Bridging the East-West gap

Doc shows the complexity of Chinese life

This review is being written on a computer that was made in China, although the company that made it goes to great lengths to point out that their machines are designed in Southern California. That kind of subtle, pointed distancing is exactly what Lixin Fan attempts to dispel in Last Train Home, a documentary compiled after several years of following the scattered members of the Zhang family, a nuclear unit with a rather spacious orbit. Parents Suqin and Changhua work in a threadbare denim factory, sending home their earnings (and their guilt trips) to children Qin and Yang in the countryside. There, the children and their grandmother live a hybrid lifestyle, with feudal farming methods and familial hierarchies meeting telecommunications and a view of education as meal ticket-cum-lottery. Because of the extraordinary measures necessary to travel home, the parents and children share a roof only once a year, for the holiday week surrounding the Chinese New Year.

And because of the rapid shifts in Chinese society, the distance between generations is more than physical. Embittered with her parents, who she views as abandoning her, older daughter Qin quits her studies, rejecting the patient and laborious improvements so hard-won by her parents. The malaise that stunts the younger generation in the face of such remarkable improvements in lifestyle and the yearning of the parents for even greater strides in the future opens a surprisingly resonant point of access for western audiences (does generation X ring any bells?). It's not hard to guess who comes across as more sympathetic, but Fan never sells short the complexity of the dynamic by favouring one side of the story.
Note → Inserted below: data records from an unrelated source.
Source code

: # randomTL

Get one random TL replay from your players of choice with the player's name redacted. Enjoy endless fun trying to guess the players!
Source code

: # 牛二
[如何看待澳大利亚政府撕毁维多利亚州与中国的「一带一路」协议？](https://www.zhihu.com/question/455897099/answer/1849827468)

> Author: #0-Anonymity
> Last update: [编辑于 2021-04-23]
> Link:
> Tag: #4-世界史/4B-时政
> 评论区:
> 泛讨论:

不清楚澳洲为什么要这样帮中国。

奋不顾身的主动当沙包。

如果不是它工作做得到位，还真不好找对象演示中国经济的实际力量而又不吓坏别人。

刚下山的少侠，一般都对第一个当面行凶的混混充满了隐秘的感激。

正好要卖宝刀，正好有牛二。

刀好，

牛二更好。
Besides, climbing credit card debt and covert office blog-reading are generational calling cards that put most westerners far closer to the instant gratification embodied by the children of this story.

Fan exposes the myth of the East-West cultural divide, showing a group of people with nearly universal concerns and putting the lie to the ill-informed view of the Chinese people as dehumanized agents of the state. He is able to expose the complexity of their relationships with a detail that would have been prohibitively expensive and technical before digital video. The ease of access that makes this film possible, however, deprives the visuals of colour and variety, and composition is limited. This is not a tourist video or a talking-heads interview-fest, and neither is it a gritty exposé of factory conditions. Rather, Fan focuses visually on the mundane and bland reality of a deeply entrenched set of lives. The main worth of this film is its humanity, not its esthetics.